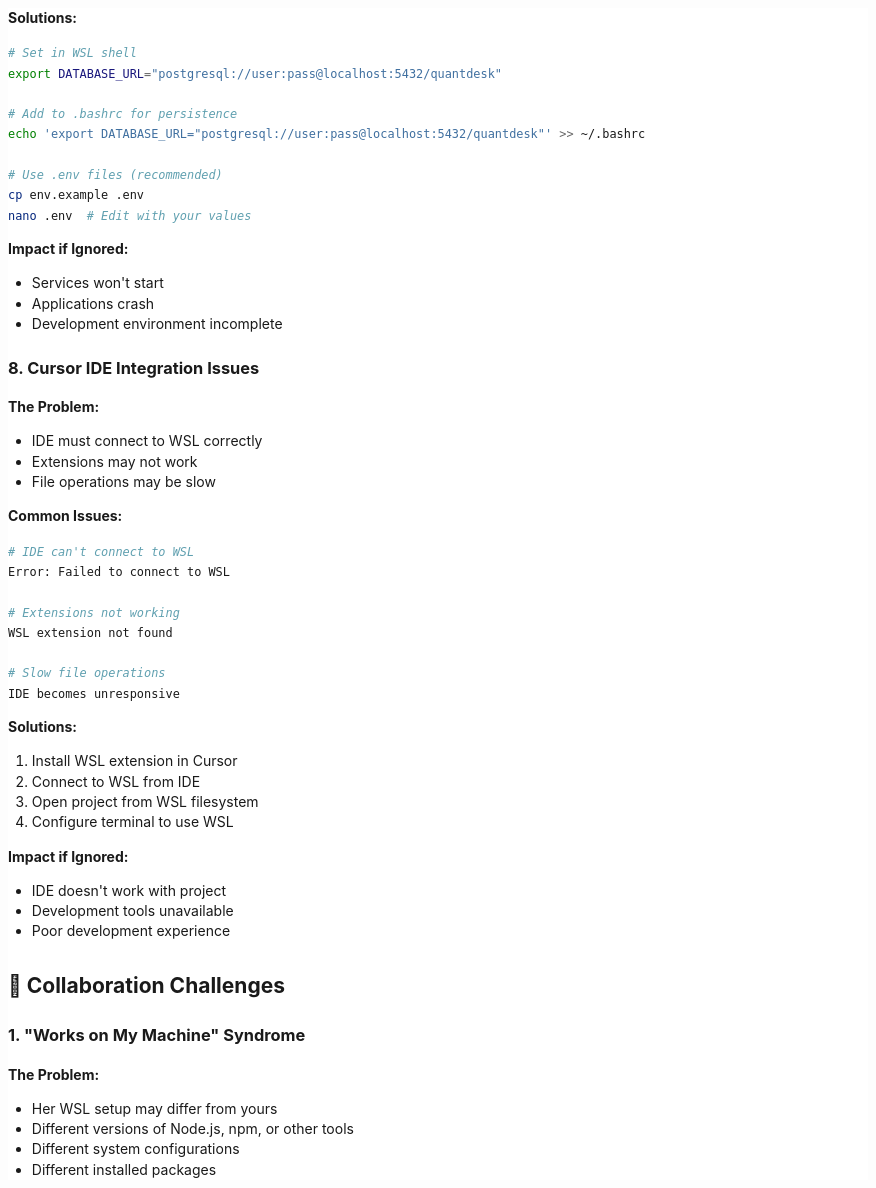 **Solutions:**
```bash
# Set in WSL shell
export DATABASE_URL="postgresql://user:pass@localhost:5432/quantdesk"

# Add to .bashrc for persistence
echo 'export DATABASE_URL="postgresql://user:pass@localhost:5432/quantdesk"' >> ~/.bashrc

# Use .env files (recommended)
cp env.example .env
nano .env  # Edit with your values
```

**Impact if Ignored:**
- Services won't start
- Applications crash
- Development environment incomplete

### 8. Cursor IDE Integration Issues

**The Problem:**
- IDE must connect to WSL correctly
- Extensions may not work
- File operations may be slow

**Common Issues:**
```bash
# IDE can't connect to WSL
Error: Failed to connect to WSL

# Extensions not working
WSL extension not found

# Slow file operations
IDE becomes unresponsive
```

**Solutions:**
1. Install WSL extension in Cursor
2. Connect to WSL from IDE
3. Open project from WSL filesystem
4. Configure terminal to use WSL

**Impact if Ignored:**
- IDE doesn't work with project
- Development tools unavailable
- Poor development experience

## 🤝 Collaboration Challenges

### 1. "Works on My Machine" Syndrome

**The Problem:**
- Her WSL setup may differ from yours
- Different versions of Node.js, npm, or other tools
- Different system configurations
- Different installed packages

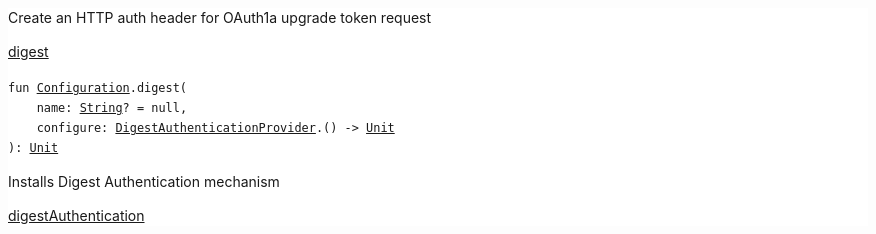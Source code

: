 Create an HTTP auth header for OAuth1a upgrade token request


</td>
</tr>
<tr>
<td markdown="1">

<a href="digest.html">digest</a>


</td>
<td markdown="1">
<div class="signature"><code><span class="keyword">fun </span><a href="-authentication/-configuration/index.html"><span class="identifier">Configuration</span></a><span class="symbol">.</span><span class="identifier">digest</span><span class="symbol">(</span><br/>&nbsp;&nbsp;&nbsp;&nbsp;<span class="parameterName" id="io.ktor.auth$digest(io.ktor.auth.Authentication.Configuration, kotlin.String, kotlin.Function1((io.ktor.auth.DigestAuthenticationProvider, kotlin.Unit)))/name">name</span><span class="symbol">:</span>&nbsp;<a href="https://kotlinlang.org/api/latest/jvm/stdlib/kotlin/-string/index.html"><span class="identifier">String</span></a><span class="symbol">?</span>&nbsp;<span class="symbol">=</span>&nbsp;null<span class="symbol">, </span><br/>&nbsp;&nbsp;&nbsp;&nbsp;<span class="parameterName" id="io.ktor.auth$digest(io.ktor.auth.Authentication.Configuration, kotlin.String, kotlin.Function1((io.ktor.auth.DigestAuthenticationProvider, kotlin.Unit)))/configure">configure</span><span class="symbol">:</span>&nbsp;<a href="-digest-authentication-provider/index.html"><span class="identifier">DigestAuthenticationProvider</span></a><span class="symbol">.</span><span class="symbol">(</span><span class="symbol">)</span>&nbsp;<span class="symbol">-&gt;</span>&nbsp;<a href="https://kotlinlang.org/api/latest/jvm/stdlib/kotlin/-unit/index.html"><span class="identifier">Unit</span></a><br/><span class="symbol">)</span><span class="symbol">: </span><a href="https://kotlinlang.org/api/latest/jvm/stdlib/kotlin/-unit/index.html"><span class="identifier">Unit</span></a></code></div>

Installs Digest Authentication mechanism


</td>
</tr>
<tr>
<td markdown="1">

<a href="digest-authentication.html">digestAuthentication</a>


</td>
<td markdown="1">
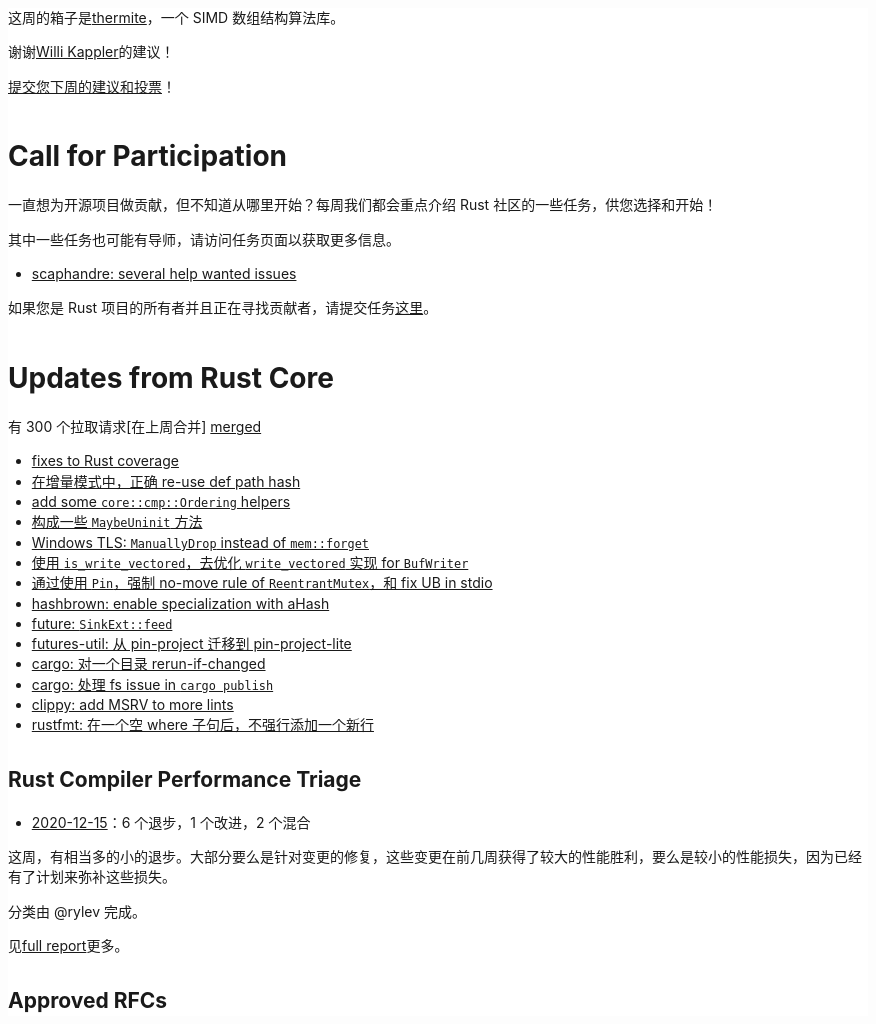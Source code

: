 这周的箱子是[thermite](https://github.com/raygon-renderer/thermite)，一个 SIMD 数组结构算法库。

谢谢[Willi Kappler](https://users.rust-lang.org/t/crate-of-the-week/2704/857)的建议！

[提交您下周的建议和投票][submit_crate]！

[submit_crate]: https://users.rust-lang.org/t/crate-of-the-week/2704

# Call for Participation

一直想为开源项目做贡献，但不知道从哪里开始？每周我们都会重点介绍 Rust 社区的一些任务，供您选择和开始！

其中一些任务也可能有导师，请访问任务页面以获取更多信息。

- [scaphandre: several help wanted issues](https://github.com/hubblo-org/scaphandre/issues)

如果您是 Rust 项目的所有者并且正在寻找贡献者，请提交任务[这里][guidelines]。

[guidelines]: https://users.rust-lang.org/t/twir-call-for-participation/4821

# Updates from Rust Core

有 300 个拉取请求[在上周合并] [merged]

[merged]: https://github.com/search?q=is%3Apr+org%3Arust-lang+is%3Amerged+merged%3A2020-12-07..2020-12-14

- [fixes to Rust coverage](https://github.com/rust-lang/rust/pull/79818)
- [在增量模式中，正确 re-use def path hash](https://github.com/rust-lang/rust/pull/79721)
- [add some `core::cmp::Ordering` helpers](https://github.com/rust-lang/rust/pull/79656)
- [构成一些 `MaybeUninit` 方法](https://github.com/rust-lang/rust/pull/79621)
- [Windows TLS: `ManuallyDrop` instead of `mem::forget`](https://github.com/rust-lang/rust/pull/79893)
- [使用 `is_write_vectored`，去优化 `write_vectored` 实现 for `BufWriter`](https://github.com/rust-lang/rust/pull/78768)
- [通过使用 `Pin`，强制 no-move rule of `ReentrantMutex`，和 fix UB in stdio](https://github.com/rust-lang/rust/pull/77801)
- [hashbrown: enable specialization with aHash](https://github.com/rust-lang/hashbrown/pull/207)
- [future: `SinkExt::feed`](https://github.com/rust-lang/futures-rs/pull/2155)
- [futures-util: 从 pin-project 迁移到 pin-project-lite](https://github.com/rust-lang/futures-rs/pull/2273)
- [cargo: 对一个目录 rerun-if-changed](https://github.com/rust-lang/cargo/pull/8973)
- [cargo: 处理 fs issue in `cargo publish`](https://github.com/rust-lang/cargo/pull/8950)
- [clippy: add MSRV to more lints](https://github.com/rust-lang/rust-clippy/pull/6424)
- [rustfmt: 在一个空 where 子句后，不强行添加一个新行](https://github.com/rust-lang/rustfmt/pull/4557)

## Rust Compiler Performance Triage

- [2020-12-15](https://github.com/rust-lang/rustc-perf/blob/master/triage/2020-12-15.md)：6 个退步，1 个改进，2 个混合

这周，有相当多的小的退步。大部分要么是针对变更的修复，这些变更在前几周获得了较大的性能胜利，要么是较小的性能损失，因为已经有了计划来弥补这些损失。

分类由 @rylev 完成。

见[full report](https://github.com/rust-lang/rustc-perf/blob/master/triage/2020-12-15.md)更多。

## Approved RFCs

▶ What you will do:
Send back the entries above exactly. Skip the images.

▶ Response to this exercise:
 **Solutions:**
```bash
# Set in WSL shell
export DATABASE_URL="postgresql://user:pass@localhost:5432/quantdesk"

# Add to .bashrc for persistence
echo 'export DATABASE_URL="postgresql://user:pass@localhost:5432/quantdesk"' >> ~/.bashrc

# Use .env files (recommended)
cp env.example .env
nano .env  # Edit with your values
```

**Impact if Ignored:**
- Services won't start
- Applications crash
- Development environment incomplete

### 8. Cursor IDE Integration Issues

**The Problem:**
- IDE must connect to WSL correctly
- Extensions may not work
- File operations may be slow

**Common Issues:**
```bash
# IDE can't connect to WSL
Error: Failed to connect to WSL

# Extensions not working
WSL extension not found

# Slow file operations
IDE becomes unresponsive
```

**Solutions:**
1. Install WSL extension in Cursor
2. Connect to WSL from IDE
3. Open project from WSL filesystem
4. Configure terminal to use WSL

**Impact if Ignored:**
- IDE doesn't work with project
- Development tools unavailable
- Poor development experience

## 🤝 Collaboration Challenges

### 1. "Works on My Machine" Syndrome

**The Problem:**
- Her WSL setup may differ from yours
- Different versions of Node.js, npm, or other tools
- Different system configurations
- Different installed packages

Source code

: Create an HTTP auth header for OAuth1a upgrade token request


</td>
</tr>
<tr>
<td markdown="1">

<a href="digest.html">digest</a>


</td>
<td markdown="1">
<div class="signature"><code><span class="keyword">fun </span><a href="-authentication/-configuration/index.html"><span class="identifier">Configuration</span></a><span class="symbol">.</span><span class="identifier">digest</span><span class="symbol">(</span><br/>&nbsp;&nbsp;&nbsp;&nbsp;<span class="parameterName" id="io.ktor.auth$digest(io.ktor.auth.Authentication.Configuration, kotlin.String, kotlin.Function1((io.ktor.auth.DigestAuthenticationProvider, kotlin.Unit)))/name">name</span><span class="symbol">:</span>&nbsp;<a href="https://kotlinlang.org/api/latest/jvm/stdlib/kotlin/-string/index.html"><span class="identifier">String</span></a><span class="symbol">?</span>&nbsp;<span class="symbol">=</span>&nbsp;null<span class="symbol">, </span><br/>&nbsp;&nbsp;&nbsp;&nbsp;<span class="parameterName" id="io.ktor.auth$digest(io.ktor.auth.Authentication.Configuration, kotlin.String, kotlin.Function1((io.ktor.auth.DigestAuthenticationProvider, kotlin.Unit)))/configure">configure</span><span class="symbol">:</span>&nbsp;<a href="-digest-authentication-provider/index.html"><span class="identifier">DigestAuthenticationProvider</span></a><span class="symbol">.</span><span class="symbol">(</span><span class="symbol">)</span>&nbsp;<span class="symbol">-&gt;</span>&nbsp;<a href="https://kotlinlang.org/api/latest/jvm/stdlib/kotlin/-unit/index.html"><span class="identifier">Unit</span></a><br/><span class="symbol">)</span><span class="symbol">: </span><a href="https://kotlinlang.org/api/latest/jvm/stdlib/kotlin/-unit/index.html"><span class="identifier">Unit</span></a></code></div>

Installs Digest Authentication mechanism


</td>
</tr>
<tr>
<td markdown="1">

<a href="digest-authentication.html">digestAuthentication</a>


</td>
<td markdown="1">
Source code

: 这周的箱子是[thermite](https://github.com/raygon-renderer/thermite)，一个 SIMD 数组结构算法库。

谢谢[Willi Kappler](https://users.rust-lang.org/t/crate-of-the-week/2704/857)的建议！

[提交您下周的建议和投票][submit_crate]！

[submit_crate]: https://users.rust-lang.org/t/crate-of-the-week/2704

# Call for Participation

一直想为开源项目做贡献，但不知道从哪里开始？每周我们都会重点介绍 Rust 社区的一些任务，供您选择和开始！

其中一些任务也可能有导师，请访问任务页面以获取更多信息。

- [scaphandre: several help wanted issues](https://github.com/hubblo-org/scaphandre/issues)

如果您是 Rust 项目的所有者并且正在寻找贡献者，请提交任务[这里][guidelines]。

[guidelines]: https://users.rust-lang.org/t/twir-call-for-participation/4821

# Updates from Rust Core

有 300 个拉取请求[在上周合并] [merged]

[merged]: https://github.com/search?q=is%3Apr+org%3Arust-lang+is%3Amerged+merged%3A2020-12-07..2020-12-14

- [fixes to Rust coverage](https://github.com/rust-lang/rust/pull/79818)
- [在增量模式中，正确 re-use def path hash](https://github.com/rust-lang/rust/pull/79721)
- [add some `core::cmp::Ordering` helpers](https://github.com/rust-lang/rust/pull/79656)
- [构成一些 `MaybeUninit` 方法](https://github.com/rust-lang/rust/pull/79621)
- [Windows TLS: `ManuallyDrop` instead of `mem::forget`](https://github.com/rust-lang/rust/pull/79893)
- [使用 `is_write_vectored`，去优化 `write_vectored` 实现 for `BufWriter`](https://github.com/rust-lang/rust/pull/78768)
- [通过使用 `Pin`，强制 no-move rule of `ReentrantMutex`，和 fix UB in stdio](https://github.com/rust-lang/rust/pull/77801)
- [hashbrown: enable specialization with aHash](https://github.com/rust-lang/hashbrown/pull/207)
- [future: `SinkExt::feed`](https://github.com/rust-lang/futures-rs/pull/2155)
- [futures-util: 从 pin-project 迁移到 pin-project-lite](https://github.com/rust-lang/futures-rs/pull/2273)
- [cargo: 对一个目录 rerun-if-changed](https://github.com/rust-lang/cargo/pull/8973)
- [cargo: 处理 fs issue in `cargo publish`](https://github.com/rust-lang/cargo/pull/8950)
- [clippy: add MSRV to more lints](https://github.com/rust-lang/rust-clippy/pull/6424)
- [rustfmt: 在一个空 where 子句后，不强行添加一个新行](https://github.com/rust-lang/rustfmt/pull/4557)

## Rust Compiler Performance Triage

- [2020-12-15](https://github.com/rust-lang/rustc-perf/blob/master/triage/2020-12-15.md)：6 个退步，1 个改进，2 个混合

这周，有相当多的小的退步。大部分要么是针对变更的修复，这些变更在前几周获得了较大的性能胜利，要么是较小的性能损失，因为已经有了计划来弥补这些损失。

分类由 @rylev 完成。

见[full report](https://github.com/rust-lang/rustc-perf/blob/master/triage/2020-12-15.md)更多。

## Approved RFCs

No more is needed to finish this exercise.